1.2 Materials and Methods

1.2.1 Chemicals

Urethane, the D1 receptor agonist R-(+)-SKF 81297 hydrobromide (SKF), the D2 receptor antagonist S-(−)-eticlopride hydrochloric acid (ETI), and reduced NADPH were purchased from Sigma-RBI (St. Louis, MO). The selective nNOS inhibitor NG-propyl-L-arginine (NPA) and NBT were purchased from Tocris (Ellisville, MO) All other reagents were of the highest grade commercially available.

1.2.2 Animals

Electrochemical and histochemical measurements were taken from a total of 52 adult male Sprague-Dawley (Harlan, Indianapolis, IN) rats weighing 229–400 grams. Rats were housed two-per cage under conditions of constant temperature (21–23°C) and maintained on a 12:12 hour light/dark cycle with food and water available ad libitum. All animal procedures were approved by the Rosalind Franklin University of Medicine and Science Institutional Animal Care and Use Committee and adhere to the Guide for the Care and Use of Laboratory Animals published by the USPHS.

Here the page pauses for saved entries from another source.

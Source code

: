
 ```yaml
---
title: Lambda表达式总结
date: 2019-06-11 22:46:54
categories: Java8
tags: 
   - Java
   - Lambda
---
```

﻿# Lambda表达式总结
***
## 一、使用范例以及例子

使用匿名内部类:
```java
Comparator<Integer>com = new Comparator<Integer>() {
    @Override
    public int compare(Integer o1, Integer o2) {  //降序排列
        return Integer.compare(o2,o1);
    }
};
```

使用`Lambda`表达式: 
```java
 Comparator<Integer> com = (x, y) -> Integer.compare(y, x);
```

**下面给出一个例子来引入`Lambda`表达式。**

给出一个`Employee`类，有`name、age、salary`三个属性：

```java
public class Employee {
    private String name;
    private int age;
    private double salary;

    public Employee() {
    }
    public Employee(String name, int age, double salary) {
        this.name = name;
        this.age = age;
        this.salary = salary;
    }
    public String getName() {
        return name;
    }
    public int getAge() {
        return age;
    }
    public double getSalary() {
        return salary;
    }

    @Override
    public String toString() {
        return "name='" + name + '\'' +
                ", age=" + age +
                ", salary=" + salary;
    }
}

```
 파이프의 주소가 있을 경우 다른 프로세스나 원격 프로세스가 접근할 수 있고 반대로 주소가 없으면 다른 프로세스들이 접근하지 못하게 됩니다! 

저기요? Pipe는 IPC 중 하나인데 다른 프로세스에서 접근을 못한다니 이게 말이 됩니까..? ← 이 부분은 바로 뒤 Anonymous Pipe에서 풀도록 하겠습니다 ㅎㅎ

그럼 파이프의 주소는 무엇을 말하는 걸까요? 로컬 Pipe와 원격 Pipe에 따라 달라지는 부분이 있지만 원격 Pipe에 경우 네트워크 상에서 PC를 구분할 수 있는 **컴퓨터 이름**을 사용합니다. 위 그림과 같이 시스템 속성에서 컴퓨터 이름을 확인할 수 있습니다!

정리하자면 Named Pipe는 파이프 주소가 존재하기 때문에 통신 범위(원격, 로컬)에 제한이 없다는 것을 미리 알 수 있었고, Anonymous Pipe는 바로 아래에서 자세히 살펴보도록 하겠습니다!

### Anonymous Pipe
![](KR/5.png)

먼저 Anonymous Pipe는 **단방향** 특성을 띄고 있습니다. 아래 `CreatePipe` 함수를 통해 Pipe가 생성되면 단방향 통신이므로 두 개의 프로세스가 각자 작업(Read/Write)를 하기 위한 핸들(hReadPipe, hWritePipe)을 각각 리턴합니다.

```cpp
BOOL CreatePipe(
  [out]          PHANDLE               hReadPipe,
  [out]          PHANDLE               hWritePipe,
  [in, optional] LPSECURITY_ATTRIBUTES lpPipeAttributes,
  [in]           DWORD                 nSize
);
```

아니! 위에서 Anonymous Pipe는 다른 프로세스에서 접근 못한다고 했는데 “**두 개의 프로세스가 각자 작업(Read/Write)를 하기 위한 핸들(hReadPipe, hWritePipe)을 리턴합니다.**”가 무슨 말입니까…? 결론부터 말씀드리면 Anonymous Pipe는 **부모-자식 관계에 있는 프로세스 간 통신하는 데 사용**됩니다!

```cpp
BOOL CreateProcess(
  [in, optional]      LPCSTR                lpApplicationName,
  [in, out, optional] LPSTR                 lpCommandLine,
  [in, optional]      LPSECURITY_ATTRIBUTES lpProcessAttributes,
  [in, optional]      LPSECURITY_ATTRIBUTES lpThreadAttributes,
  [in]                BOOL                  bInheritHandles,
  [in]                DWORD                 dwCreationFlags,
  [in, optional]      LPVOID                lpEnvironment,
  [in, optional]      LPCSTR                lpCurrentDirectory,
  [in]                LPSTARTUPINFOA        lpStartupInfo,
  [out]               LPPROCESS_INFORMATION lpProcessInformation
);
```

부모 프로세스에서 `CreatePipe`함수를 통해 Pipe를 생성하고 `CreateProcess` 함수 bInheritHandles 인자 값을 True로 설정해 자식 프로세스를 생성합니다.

1.2.3 Subjects and Surgery

Prior to surgery, animals were deeply anesthetized with urethane (1.5–2 g/kg, i.p.) and placed in a stereotaxic apparatus. A burr hole (~2–3mm) was drilled in the skull and the dura mater were resected. The level of anesthesia was assessed via the hind limb compression reflex and maintained using supplemental administration of urethane. Body temperature was monitored using a rectal probe and maintained at 37–38°C with a heating pad. Concentric bipolar stimulating electrodes were implanted into the hippocampal fimbria using a micromanipulator (coordinates from Bregma: −1.3 mm anterior, 1.6mm lateral, and 4.0mm ventral). In a subset of animals, sham simulated control animals, a stimulating electrode was implanted as described but no stimulation was delivered. For electrochemical experiments, NO microsensors were implanted into the medial shell region of the nucleus accumbens ipsilateral to the stimulating electrode (coordinates from Bregma: 1.6 mm anterior, 0.7 mm lateral, and 7.8 mm ventral)(Paxinos and Watson, 1986). All experiments were initiated ~1–2 hours post-surgery.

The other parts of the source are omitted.